• [What you should do] Return every line of the entries that includes the word "methods".
#### Listed entries ####
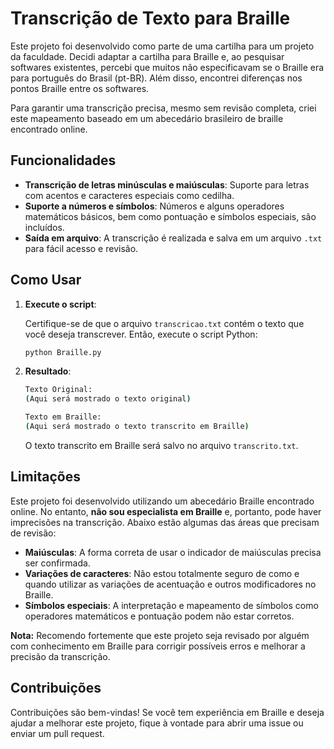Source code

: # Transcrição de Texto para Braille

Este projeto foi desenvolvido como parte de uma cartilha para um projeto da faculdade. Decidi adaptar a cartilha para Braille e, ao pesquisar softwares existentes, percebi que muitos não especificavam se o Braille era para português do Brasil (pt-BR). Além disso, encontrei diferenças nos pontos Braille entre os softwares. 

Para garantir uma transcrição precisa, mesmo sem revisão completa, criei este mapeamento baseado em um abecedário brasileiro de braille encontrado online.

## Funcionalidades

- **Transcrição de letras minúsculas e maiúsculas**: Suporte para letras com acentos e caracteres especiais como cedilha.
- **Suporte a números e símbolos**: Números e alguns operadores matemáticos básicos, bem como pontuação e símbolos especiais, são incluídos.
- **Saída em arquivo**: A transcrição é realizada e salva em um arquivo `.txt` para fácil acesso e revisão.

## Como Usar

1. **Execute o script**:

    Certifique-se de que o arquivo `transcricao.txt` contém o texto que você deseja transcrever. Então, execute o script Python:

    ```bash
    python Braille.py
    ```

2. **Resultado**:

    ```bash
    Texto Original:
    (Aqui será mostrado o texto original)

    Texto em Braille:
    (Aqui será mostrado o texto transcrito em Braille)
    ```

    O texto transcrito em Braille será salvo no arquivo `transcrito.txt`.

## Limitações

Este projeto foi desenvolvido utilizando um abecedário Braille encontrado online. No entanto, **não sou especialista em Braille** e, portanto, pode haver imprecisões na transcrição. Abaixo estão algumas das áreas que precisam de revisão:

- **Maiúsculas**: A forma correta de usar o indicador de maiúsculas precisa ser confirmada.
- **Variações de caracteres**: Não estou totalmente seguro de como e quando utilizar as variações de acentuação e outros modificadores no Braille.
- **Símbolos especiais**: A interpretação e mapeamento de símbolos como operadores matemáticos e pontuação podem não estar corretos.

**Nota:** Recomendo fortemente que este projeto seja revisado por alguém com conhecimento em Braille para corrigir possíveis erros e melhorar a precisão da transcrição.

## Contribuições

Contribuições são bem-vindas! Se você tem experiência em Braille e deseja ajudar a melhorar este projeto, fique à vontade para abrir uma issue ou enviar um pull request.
####
#### Listed entries ####
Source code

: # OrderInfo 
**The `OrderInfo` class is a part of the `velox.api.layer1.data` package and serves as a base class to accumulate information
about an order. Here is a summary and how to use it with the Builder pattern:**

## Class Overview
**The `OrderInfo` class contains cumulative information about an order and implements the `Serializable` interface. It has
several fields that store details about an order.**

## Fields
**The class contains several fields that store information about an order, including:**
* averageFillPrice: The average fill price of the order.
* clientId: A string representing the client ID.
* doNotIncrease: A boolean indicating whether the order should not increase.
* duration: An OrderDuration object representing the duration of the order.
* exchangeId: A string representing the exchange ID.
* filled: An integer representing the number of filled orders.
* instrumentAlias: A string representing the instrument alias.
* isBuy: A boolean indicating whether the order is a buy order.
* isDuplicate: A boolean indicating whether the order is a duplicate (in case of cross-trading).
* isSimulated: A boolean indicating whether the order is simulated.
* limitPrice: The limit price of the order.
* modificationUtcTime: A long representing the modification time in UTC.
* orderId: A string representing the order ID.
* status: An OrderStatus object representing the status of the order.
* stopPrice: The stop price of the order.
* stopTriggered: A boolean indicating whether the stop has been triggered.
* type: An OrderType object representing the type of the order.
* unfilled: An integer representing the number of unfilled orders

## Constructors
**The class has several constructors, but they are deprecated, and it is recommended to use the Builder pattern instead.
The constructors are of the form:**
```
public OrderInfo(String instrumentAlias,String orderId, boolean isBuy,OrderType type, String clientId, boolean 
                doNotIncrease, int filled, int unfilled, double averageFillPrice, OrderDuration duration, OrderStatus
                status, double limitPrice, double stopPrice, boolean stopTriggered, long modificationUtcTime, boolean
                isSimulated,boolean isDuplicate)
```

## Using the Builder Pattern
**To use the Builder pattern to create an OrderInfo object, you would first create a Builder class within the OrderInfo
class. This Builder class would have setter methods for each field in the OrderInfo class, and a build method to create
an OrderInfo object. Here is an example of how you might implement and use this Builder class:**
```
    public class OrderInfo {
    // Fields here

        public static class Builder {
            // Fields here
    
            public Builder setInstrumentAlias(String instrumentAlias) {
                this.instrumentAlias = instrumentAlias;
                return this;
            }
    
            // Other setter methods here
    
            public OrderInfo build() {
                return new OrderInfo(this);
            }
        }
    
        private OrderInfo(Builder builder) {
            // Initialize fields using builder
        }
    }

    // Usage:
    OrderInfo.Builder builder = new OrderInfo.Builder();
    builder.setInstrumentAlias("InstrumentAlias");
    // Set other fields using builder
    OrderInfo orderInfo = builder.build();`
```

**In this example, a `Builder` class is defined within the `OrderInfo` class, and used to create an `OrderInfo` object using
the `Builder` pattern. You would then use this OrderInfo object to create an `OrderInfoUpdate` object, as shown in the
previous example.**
####
• [Output of the exercise]
class. This Builder class would have setter methods for each field in the OrderInfo class, and a build method to create
            // Other setter methods here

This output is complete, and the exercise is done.